[Problem to work on]
Sort through the data and copy the lines holding the word "documentclass".

[Items listed in a dataset]
_____
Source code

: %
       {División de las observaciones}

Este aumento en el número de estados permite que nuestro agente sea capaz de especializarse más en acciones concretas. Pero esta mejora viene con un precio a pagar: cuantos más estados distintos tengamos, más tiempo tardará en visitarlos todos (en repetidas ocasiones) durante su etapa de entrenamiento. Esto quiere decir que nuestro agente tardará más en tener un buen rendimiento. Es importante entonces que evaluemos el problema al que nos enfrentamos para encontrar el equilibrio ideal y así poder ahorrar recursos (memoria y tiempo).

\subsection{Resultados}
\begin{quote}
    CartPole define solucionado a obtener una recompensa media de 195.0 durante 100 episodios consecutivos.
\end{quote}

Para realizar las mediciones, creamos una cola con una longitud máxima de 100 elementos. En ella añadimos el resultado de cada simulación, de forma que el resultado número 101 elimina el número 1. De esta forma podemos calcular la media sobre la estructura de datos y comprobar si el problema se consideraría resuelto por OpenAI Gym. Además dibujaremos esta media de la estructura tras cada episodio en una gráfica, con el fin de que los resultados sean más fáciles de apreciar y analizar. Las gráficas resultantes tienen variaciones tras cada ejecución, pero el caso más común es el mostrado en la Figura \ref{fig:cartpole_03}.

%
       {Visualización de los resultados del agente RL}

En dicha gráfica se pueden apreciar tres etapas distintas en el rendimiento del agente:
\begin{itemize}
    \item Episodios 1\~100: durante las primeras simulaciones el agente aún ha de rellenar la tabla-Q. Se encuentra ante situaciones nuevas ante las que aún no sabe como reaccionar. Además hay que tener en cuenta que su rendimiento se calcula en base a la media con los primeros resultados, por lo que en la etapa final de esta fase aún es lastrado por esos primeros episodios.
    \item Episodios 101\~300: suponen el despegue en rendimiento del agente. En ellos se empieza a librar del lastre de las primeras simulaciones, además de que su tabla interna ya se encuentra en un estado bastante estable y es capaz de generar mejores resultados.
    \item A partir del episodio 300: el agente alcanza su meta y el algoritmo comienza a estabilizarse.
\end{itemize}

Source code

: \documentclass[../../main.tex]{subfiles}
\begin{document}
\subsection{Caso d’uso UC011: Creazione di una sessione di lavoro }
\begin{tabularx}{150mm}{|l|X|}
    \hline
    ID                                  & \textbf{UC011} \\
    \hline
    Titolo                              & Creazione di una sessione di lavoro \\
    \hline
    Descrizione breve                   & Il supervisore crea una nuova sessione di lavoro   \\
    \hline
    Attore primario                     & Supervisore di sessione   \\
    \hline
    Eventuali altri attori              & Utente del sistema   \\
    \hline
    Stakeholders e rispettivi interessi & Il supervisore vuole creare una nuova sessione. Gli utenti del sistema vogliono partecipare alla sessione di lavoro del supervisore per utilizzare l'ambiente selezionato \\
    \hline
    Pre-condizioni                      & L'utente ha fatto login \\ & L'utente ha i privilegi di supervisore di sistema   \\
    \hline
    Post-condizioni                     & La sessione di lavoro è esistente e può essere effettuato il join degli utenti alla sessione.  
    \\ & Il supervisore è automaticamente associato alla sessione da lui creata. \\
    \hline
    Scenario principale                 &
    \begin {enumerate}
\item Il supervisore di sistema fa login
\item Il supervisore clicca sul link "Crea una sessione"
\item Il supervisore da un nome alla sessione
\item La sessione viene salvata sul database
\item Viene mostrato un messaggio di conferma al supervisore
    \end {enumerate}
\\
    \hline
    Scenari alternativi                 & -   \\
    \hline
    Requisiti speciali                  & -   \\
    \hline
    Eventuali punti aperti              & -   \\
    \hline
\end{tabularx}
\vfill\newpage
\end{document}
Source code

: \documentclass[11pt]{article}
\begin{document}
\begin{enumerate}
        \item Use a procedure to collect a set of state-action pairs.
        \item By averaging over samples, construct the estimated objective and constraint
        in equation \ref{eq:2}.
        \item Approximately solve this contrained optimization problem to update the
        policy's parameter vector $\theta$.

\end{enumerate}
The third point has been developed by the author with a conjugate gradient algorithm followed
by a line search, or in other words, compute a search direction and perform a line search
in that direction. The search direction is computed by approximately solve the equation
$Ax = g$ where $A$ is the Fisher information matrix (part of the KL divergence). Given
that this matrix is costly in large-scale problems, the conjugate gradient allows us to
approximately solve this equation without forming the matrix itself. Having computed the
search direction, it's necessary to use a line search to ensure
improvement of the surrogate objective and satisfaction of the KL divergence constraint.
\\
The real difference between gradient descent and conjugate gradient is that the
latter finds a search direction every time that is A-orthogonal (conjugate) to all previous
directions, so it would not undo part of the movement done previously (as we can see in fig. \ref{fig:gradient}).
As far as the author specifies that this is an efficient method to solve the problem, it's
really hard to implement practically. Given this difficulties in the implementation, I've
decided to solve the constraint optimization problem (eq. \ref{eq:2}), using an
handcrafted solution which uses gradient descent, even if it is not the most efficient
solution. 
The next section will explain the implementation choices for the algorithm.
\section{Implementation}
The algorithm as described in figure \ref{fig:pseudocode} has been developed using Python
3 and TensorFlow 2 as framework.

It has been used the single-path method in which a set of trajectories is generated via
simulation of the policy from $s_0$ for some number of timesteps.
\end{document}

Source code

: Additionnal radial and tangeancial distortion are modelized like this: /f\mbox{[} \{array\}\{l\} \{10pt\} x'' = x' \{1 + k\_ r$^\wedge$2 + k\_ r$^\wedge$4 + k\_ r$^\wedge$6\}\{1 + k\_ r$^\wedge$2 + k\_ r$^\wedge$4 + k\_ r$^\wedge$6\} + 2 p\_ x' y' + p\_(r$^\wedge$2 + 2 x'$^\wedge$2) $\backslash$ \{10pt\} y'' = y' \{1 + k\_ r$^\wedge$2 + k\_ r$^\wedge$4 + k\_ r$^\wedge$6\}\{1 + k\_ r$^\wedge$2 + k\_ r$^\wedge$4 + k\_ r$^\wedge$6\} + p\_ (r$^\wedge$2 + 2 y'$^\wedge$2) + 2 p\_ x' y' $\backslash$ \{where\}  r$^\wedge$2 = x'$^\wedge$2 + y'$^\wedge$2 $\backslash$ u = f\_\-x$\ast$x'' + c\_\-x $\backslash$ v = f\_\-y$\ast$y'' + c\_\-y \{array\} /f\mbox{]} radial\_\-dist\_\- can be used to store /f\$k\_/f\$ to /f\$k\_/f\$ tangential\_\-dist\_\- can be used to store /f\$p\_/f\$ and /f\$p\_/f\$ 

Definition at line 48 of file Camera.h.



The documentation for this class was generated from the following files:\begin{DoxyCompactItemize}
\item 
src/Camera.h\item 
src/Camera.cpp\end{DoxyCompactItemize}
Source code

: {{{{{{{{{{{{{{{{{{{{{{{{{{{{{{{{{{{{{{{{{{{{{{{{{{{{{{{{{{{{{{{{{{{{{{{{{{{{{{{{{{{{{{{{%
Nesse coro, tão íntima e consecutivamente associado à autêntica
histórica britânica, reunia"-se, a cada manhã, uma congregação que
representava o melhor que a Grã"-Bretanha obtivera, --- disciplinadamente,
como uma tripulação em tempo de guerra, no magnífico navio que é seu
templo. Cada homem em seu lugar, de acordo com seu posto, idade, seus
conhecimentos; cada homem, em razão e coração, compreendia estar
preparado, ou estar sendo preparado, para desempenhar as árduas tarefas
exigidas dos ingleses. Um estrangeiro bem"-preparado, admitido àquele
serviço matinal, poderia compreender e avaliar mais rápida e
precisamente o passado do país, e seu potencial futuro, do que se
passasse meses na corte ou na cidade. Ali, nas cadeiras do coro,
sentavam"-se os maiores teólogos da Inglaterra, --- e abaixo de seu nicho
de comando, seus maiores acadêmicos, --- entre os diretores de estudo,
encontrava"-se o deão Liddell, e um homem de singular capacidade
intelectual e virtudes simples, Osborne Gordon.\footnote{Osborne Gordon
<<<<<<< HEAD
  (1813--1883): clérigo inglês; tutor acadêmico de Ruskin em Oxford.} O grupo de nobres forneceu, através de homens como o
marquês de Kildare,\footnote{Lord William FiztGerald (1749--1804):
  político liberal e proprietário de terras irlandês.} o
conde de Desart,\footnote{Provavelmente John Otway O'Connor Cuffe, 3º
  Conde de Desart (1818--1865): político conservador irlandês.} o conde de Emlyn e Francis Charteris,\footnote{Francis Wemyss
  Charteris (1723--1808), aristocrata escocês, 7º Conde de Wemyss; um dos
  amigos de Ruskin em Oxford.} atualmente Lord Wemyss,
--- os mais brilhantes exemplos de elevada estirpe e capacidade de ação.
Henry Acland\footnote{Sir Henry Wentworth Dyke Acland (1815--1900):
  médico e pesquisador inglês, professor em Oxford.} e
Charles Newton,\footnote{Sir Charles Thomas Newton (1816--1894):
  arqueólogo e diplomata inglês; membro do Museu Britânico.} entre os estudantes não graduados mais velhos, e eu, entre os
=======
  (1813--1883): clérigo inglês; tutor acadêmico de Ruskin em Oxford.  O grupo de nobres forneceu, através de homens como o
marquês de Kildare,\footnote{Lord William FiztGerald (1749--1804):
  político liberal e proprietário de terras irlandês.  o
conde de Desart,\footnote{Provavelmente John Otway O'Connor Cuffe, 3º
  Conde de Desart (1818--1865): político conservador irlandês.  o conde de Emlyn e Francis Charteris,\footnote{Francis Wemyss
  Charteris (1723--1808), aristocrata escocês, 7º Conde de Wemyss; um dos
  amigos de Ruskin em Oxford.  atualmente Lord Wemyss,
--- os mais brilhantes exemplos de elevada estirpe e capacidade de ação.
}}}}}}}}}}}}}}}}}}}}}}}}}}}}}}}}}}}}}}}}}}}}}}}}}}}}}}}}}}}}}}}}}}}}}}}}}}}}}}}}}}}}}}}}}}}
_____
[Task output]
: \documentclass[../../main.tex]{subfiles}
: \documentclass[11pt]{article}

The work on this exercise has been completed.